Otherwise it does sound like you'll be taking a trip to the dealer. Hopefully then it will only be a flap motor replacement. Good luck.

Ron M.


----------



## Rowayton (May 29, 2004)

Hey Andy,
I lived in AZ (Phoenix/Scottsdale) many years ago and got tired of the blissful "dry heat" that Arizona is so famous for. It took me three years, two months and six days to pull up stakes and run. I've had several Jag's over the years so perhaps I'll bump into your uncle up here and say hi from you. Does your uncle happen to live on Town Street? The historic section of East Haddam is often referred to as Middle Haddam. If he does, your uncle lives three houses away from my house in a house that could only be described as - absolutely stunning. 
Ron


----------



## invisiblewave (Sep 22, 2008)

ct boy said:


> Invisiblewave
> 
> Do you recall what the dealer did to fix the problem if it was not a motor replacement?
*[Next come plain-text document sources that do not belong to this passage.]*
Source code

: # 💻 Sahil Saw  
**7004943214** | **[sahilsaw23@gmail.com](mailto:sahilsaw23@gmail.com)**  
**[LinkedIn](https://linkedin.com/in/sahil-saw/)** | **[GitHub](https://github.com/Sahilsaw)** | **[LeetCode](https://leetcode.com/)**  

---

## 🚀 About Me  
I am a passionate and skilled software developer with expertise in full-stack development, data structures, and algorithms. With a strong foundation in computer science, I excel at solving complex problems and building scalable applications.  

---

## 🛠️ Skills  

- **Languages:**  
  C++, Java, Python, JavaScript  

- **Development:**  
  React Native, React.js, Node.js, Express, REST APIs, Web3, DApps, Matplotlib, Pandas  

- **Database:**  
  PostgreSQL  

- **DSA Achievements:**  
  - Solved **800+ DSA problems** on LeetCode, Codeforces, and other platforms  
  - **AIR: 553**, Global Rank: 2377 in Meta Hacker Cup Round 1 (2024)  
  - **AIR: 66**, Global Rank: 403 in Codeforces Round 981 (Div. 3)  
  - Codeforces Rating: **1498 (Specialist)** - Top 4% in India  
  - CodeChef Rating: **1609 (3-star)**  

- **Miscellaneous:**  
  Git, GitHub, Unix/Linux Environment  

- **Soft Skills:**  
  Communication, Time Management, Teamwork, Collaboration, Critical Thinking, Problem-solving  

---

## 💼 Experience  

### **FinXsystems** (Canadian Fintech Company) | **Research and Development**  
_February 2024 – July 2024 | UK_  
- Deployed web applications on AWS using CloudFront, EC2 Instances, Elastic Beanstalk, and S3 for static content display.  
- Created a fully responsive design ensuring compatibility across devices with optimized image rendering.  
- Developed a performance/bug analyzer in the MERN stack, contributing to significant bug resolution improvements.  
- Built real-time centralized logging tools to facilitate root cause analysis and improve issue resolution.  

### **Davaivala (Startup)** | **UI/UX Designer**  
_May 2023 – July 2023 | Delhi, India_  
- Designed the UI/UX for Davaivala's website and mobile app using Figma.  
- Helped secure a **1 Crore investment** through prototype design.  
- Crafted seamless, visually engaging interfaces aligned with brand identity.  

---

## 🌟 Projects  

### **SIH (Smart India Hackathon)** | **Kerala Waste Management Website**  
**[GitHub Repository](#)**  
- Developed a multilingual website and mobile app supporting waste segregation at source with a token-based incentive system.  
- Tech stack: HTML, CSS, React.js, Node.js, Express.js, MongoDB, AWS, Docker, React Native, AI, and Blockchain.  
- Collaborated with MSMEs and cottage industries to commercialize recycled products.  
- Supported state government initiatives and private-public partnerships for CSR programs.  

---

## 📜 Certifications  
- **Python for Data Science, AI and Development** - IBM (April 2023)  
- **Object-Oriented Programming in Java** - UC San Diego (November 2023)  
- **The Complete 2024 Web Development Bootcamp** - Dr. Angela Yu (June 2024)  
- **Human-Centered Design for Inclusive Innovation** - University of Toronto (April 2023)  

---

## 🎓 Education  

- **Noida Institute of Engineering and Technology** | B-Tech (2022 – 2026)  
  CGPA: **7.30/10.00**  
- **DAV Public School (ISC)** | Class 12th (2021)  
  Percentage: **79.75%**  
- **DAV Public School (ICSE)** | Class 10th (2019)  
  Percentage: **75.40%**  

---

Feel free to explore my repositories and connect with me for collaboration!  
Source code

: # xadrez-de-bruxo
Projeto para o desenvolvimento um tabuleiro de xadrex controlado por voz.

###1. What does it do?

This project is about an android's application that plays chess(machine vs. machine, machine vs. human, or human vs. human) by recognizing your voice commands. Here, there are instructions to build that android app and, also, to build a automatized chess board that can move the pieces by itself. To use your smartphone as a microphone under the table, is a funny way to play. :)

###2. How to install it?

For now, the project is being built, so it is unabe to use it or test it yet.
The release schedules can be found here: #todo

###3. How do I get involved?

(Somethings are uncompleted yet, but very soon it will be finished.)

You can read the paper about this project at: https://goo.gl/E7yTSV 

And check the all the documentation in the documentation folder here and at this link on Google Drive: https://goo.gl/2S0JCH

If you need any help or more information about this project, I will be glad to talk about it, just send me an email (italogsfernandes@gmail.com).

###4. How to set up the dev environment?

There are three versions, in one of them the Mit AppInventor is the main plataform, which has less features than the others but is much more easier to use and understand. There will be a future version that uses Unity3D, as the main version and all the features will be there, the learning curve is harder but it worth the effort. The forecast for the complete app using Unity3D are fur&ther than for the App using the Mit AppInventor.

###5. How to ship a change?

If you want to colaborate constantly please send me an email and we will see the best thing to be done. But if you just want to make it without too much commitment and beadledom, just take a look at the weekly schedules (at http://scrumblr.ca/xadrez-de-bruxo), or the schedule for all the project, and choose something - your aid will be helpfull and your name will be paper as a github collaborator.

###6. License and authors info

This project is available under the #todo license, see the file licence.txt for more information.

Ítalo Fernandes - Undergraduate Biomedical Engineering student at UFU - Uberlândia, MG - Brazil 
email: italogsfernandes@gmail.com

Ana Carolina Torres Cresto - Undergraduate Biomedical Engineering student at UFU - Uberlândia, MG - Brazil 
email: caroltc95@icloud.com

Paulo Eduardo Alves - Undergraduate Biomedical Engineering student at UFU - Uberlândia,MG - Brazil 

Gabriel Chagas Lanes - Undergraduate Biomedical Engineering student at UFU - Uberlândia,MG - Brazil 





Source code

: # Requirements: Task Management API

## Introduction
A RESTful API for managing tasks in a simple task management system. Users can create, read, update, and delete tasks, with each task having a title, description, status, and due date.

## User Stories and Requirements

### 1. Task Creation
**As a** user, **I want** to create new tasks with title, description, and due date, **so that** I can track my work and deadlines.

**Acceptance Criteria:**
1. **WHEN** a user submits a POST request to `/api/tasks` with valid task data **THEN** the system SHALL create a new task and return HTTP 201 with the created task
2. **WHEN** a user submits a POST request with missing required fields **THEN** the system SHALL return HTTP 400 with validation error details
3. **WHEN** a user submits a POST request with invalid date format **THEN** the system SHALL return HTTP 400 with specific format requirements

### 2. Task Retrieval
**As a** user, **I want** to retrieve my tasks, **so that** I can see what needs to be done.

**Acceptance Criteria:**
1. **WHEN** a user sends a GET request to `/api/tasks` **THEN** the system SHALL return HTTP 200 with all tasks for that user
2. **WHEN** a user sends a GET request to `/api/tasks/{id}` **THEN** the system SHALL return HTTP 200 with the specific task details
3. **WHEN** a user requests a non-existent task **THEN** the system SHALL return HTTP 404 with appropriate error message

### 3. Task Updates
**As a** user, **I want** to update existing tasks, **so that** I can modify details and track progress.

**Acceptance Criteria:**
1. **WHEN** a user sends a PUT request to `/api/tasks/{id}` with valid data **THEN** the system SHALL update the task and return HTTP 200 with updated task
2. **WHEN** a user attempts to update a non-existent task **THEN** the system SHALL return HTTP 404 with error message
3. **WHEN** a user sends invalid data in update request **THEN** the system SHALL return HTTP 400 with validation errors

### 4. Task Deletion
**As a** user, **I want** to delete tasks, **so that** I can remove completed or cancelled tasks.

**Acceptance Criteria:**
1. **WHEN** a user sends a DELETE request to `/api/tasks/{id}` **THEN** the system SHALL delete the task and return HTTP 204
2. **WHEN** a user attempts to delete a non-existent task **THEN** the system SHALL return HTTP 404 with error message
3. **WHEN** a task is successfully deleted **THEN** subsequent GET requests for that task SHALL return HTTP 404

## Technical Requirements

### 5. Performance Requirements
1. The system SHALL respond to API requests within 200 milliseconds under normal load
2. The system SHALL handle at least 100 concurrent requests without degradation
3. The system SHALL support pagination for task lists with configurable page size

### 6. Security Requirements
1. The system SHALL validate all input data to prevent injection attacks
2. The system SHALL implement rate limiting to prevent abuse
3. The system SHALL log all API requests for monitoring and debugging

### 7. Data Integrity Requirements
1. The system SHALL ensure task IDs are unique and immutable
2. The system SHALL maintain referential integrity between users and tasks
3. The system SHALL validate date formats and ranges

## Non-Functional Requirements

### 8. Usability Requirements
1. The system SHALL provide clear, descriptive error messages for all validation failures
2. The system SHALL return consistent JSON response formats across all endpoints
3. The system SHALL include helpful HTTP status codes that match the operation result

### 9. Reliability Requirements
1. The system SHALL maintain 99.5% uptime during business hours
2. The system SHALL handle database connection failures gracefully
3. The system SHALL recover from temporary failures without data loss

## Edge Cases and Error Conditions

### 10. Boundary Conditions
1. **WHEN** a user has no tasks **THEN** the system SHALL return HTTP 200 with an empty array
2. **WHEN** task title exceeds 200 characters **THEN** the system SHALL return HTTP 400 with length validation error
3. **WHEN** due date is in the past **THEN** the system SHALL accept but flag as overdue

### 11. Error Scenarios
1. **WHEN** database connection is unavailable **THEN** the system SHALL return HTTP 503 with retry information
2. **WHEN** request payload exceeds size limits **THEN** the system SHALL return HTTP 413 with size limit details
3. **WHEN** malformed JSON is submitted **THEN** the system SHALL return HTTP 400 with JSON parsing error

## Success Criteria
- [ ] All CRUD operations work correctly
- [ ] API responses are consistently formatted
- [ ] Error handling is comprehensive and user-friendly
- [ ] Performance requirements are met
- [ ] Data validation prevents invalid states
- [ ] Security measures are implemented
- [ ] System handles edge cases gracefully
No, sorry, I don't. I don't know for absolute certain that they didn't swap the motor, but they fixed it really quickly so I think it unlikely they'd have had time to change the motor. From the scratch, my guess is there was some sort of excessive kinetic force involved in the repair!


----------



## Reflect (Apr 4, 2007)

happens when its very hot. also i believe the automatic recirculation button on the climate controls takes care of the car pushing more air where it thinks its needed. i have this off and i never experience this problems


----------



## calmone (Feb 15, 2006)

after a 5 month rest the vent cover decided on it's own that it had recovered enough to return to work. how long this wil last, of course, is a mystery.


----------



## eurolok003 (Mar 16, 2009)

*Center vent servo motor replacement requires decor panel too?!*

Hi, all, 
I recently encountered the center vent cover servo motor failure problem. The dealer says warranty company will cover the cost of replacing motor, but the wood panel will ALSO need to be replaced, which they will NOT cover! It seems strange that the decorative panel is not a separate part. Is this true? Thanks in advance for any help in this matter.


----------



## Zaphh (Jul 5, 2008)

It is a separate part, of course...


----------



## eurolok003 (Mar 16, 2009)

The tech at the dealership said both needed to be replaced at the same time. Does anyone have the part number to the servo motor that opens and closes the panel?


----------



## johnt26 (Dec 3, 2009)

Can you get the servo motor used and reuse the wood?


----------



## Auzivision (Apr 19, 2007)

If one can't be replaced without the other, you might want to have a conversation with your warranty company.

I had my replaced under VW warranty and can check the records for part numbers when I'm back home in early March. 

I don't recall off the top of my head about the wood panels needing to be replaced and if they were, they matched them nicely.


----------



## eurolok003 (Mar 16, 2009)

Thanks for all your help.

Had another conversation with the service advisor. Now the explanation is that there is a chance the wood panel may also be broken, and therefore the POSSIBLE need to replace. What are the chance of that happening--as I have never forced the panel open or closed after it failed to operate correctly. Is there a high likelihood that during the disassembly of that part of the dash to get to the motor, the trim pieces maybe damaged? Is anyone familiar with the process of disassembling that part of the dash?


----------



## Zaphh (Jul 5, 2008)

I seem to remember that there are indications somewhere on the forum. I also seem to remember that the panels slide so I don't see how they could be damaged.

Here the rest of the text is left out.